● Exercise instructions:
Could you find each line of the data below that contains the word "macOS" and copy those lines?

=== Begin Enclosure ===

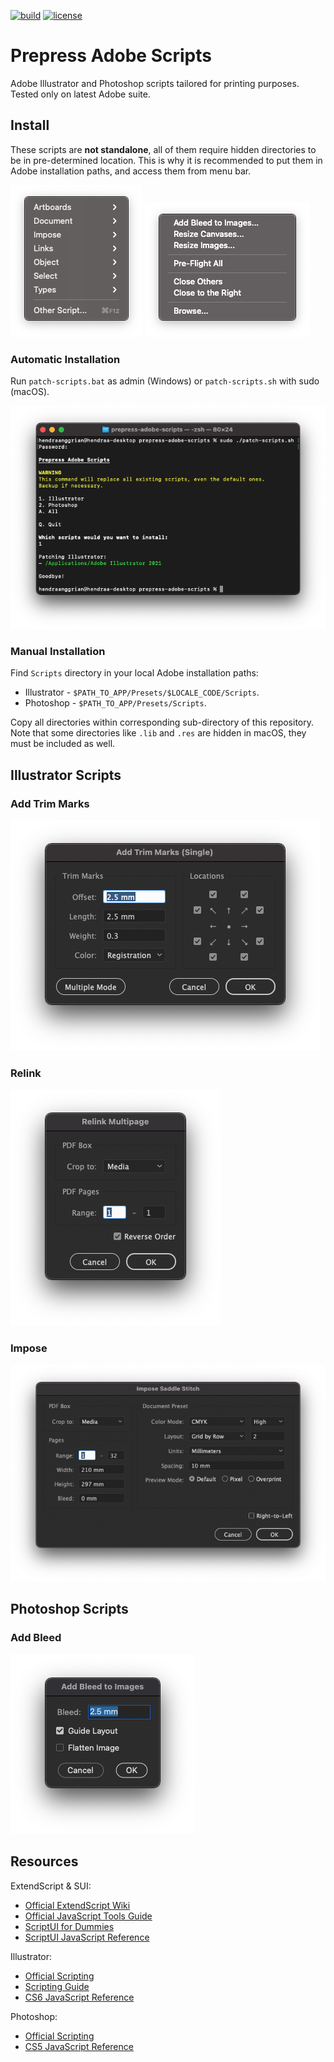 [![build](https://img.shields.io/travis/com/hendraanggrian/prepress-adobe-scripts)](https://travis-ci.com/hendraanggrian/prepress-adobe-scripts)
[![license](https://img.shields.io/github/license/hendraanggrian/prepress-adobe-scripts)](https://github.com/hendraanggrian/prepress-adobe-scripts/blob/main/LICENSE)

Prepress Adobe Scripts
======================

Adobe Illustrator and Photoshop scripts tailored for printing purposes. Tested only on latest Adobe suite.

Install
-------

These scripts are **not standalone**, all of them require hidden directories to be in pre-determined location. This is why it is recommended to put them in Adobe installation paths, and access them from menu bar.

![scripts-menu-illustrator](art/scripts-menu-illustrator.png)
![scripts-menu-photoshop](art/scripts-menu-photoshop.png)

### Automatic Installation

Run `patch-scripts.bat` as admin (Windows) or `patch-scripts.sh` with sudo (macOS).

![patch-scripts](art/patch-scripts.png)

### Manual Installation

Find `Scripts` directory in your local Adobe installation paths:
* Illustrator - `$PATH_TO_APP/Presets/$LOCALE_CODE/Scripts`.
* Photoshop - `$PATH_TO_APP/Presets/Scripts`.

Copy all directories within corresponding sub-directory of this repository.
Note that some directories like `.lib` and `.res` are hidden in macOS, they must be included as well.

Illustrator Scripts
-------------------

### Add Trim Marks

![ai-add-trim-marks](art/ai-add-trim-marks.png)

### Relink

![ai-relink](art/ai-relink.png)

### Impose

![ai-impose](art/ai-impose.png)

Photoshop Scripts
-----------------

### Add Bleed

![psd-add-bleed](art/psd-add-bleed.png)

Resources
---------

ExtendScript & SUI:
* [Official ExtendScript Wiki](https://github.com/ExtendScript/wiki/wiki)
* [Official JavaScript Tools Guide](https://wwwimages2.adobe.com/content/dam/acom/en/devnet/scripting/pdfs/javascript_tools_guide.pdf)
* [ScriptUI for Dummies](https://adobeindd.com/view/publications/a0207571-ff5b-4bbf-a540-07079bd21d75/92ra/publication-web-resources/pdf/scriptui-2-16-j.pdf)
* [ScriptUI JavaScript Reference](http://jongware.mit.edu/scriptuihtml/Sui/index_1.html)

Illustrator:
* [Official Scripting](https://www.adobe.com/devnet/illustrator/scripting.html)
* [Scripting Guide](https://ai-scripting.docsforadobe.dev/)
* [CS6 JavaScript Reference](http://jongware.mit.edu/iljscs6html/iljscs6/inxx.html)

Photoshop:
* [Official Scripting](https://www.adobe.com/devnet/photoshop/scripting.html)
* [CS5 JavaScript Reference](http://jongware.mit.edu/pscs5js_html/psjscs5/inxx.html)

=== End Enclosure ===

● Answer to this task:
Run `patch-scripts.bat` as admin (Windows) or `patch-scripts.sh` with sudo (macOS).
Note that some directories like `.lib` and `.res` are hidden in macOS, they must be included as well.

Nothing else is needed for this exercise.